Stored data entries:
▼
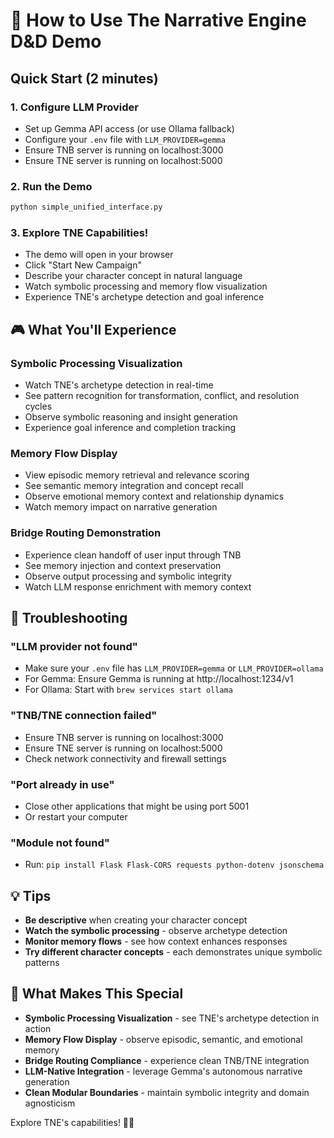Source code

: # 🎲 How to Use The Narrative Engine D&D Demo

## Quick Start (2 minutes)

### 1. **Configure LLM Provider**
- Set up Gemma API access (or use Ollama fallback)
- Configure your `.env` file with `LLM_PROVIDER=gemma`
- Ensure TNB server is running on localhost:3000
- Ensure TNE server is running on localhost:5000

### 2. **Run the Demo**
```bash
python simple_unified_interface.py
```

### 3. **Explore TNE Capabilities!**
- The demo will open in your browser
- Click "Start New Campaign"
- Describe your character concept in natural language
- Watch symbolic processing and memory flow visualization
- Experience TNE's archetype detection and goal inference

## 🎮 What You'll Experience

### **Symbolic Processing Visualization**
- Watch TNE's archetype detection in real-time
- See pattern recognition for transformation, conflict, and resolution cycles
- Observe symbolic reasoning and insight generation
- Experience goal inference and completion tracking

### **Memory Flow Display**
- View episodic memory retrieval and relevance scoring
- See semantic memory integration and concept recall
- Observe emotional memory context and relationship dynamics
- Watch memory impact on narrative generation

### **Bridge Routing Demonstration**
- Experience clean handoff of user input through TNB
- See memory injection and context preservation
- Observe output processing and symbolic integrity
- Watch LLM response enrichment with memory context

## 🔧 Troubleshooting

### **"LLM provider not found"**
- Make sure your `.env` file has `LLM_PROVIDER=gemma` or `LLM_PROVIDER=ollama`
- For Gemma: Ensure Gemma is running at http://localhost:1234/v1
- For Ollama: Start with `brew services start ollama`

### **"TNB/TNE connection failed"**
- Ensure TNB server is running on localhost:3000
- Ensure TNE server is running on localhost:5000
- Check network connectivity and firewall settings

### **"Port already in use"**
- Close other applications that might be using port 5001
- Or restart your computer

### **"Module not found"**
- Run: `pip install Flask Flask-CORS requests python-dotenv jsonschema`

## 💡 Tips

- **Be descriptive** when creating your character concept
- **Watch the symbolic processing** - observe archetype detection
- **Monitor memory flows** - see how context enhances responses
- **Try different character concepts** - each demonstrates unique symbolic patterns

## 🎯 What Makes This Special

- **Symbolic Processing Visualization** - see TNE's archetype detection in action
- **Memory Flow Display** - observe episodic, semantic, and emotional memory
- **Bridge Routing Compliance** - experience clean TNB/TNE integration
- **LLM-Native Integration** - leverage Gemma's autonomous narrative generation
- **Clean Modular Boundaries** - maintain symbolic integrity and domain agnosticism

Explore TNE's capabilities! 🧠✨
▲
▶ **What is required**
Starting with the line that contains "- **LLM-Native Integration**", return each line through the last one of the data above, exactly as written and nothing more.

▶ **Answer for the task**
- **LLM-Native Integration** - leverage Gemma's autonomous narrative generation
- **Clean Modular Boundaries** - maintain symbolic integrity and domain agnosticism

Explore TNE's capabilities! 🧠✨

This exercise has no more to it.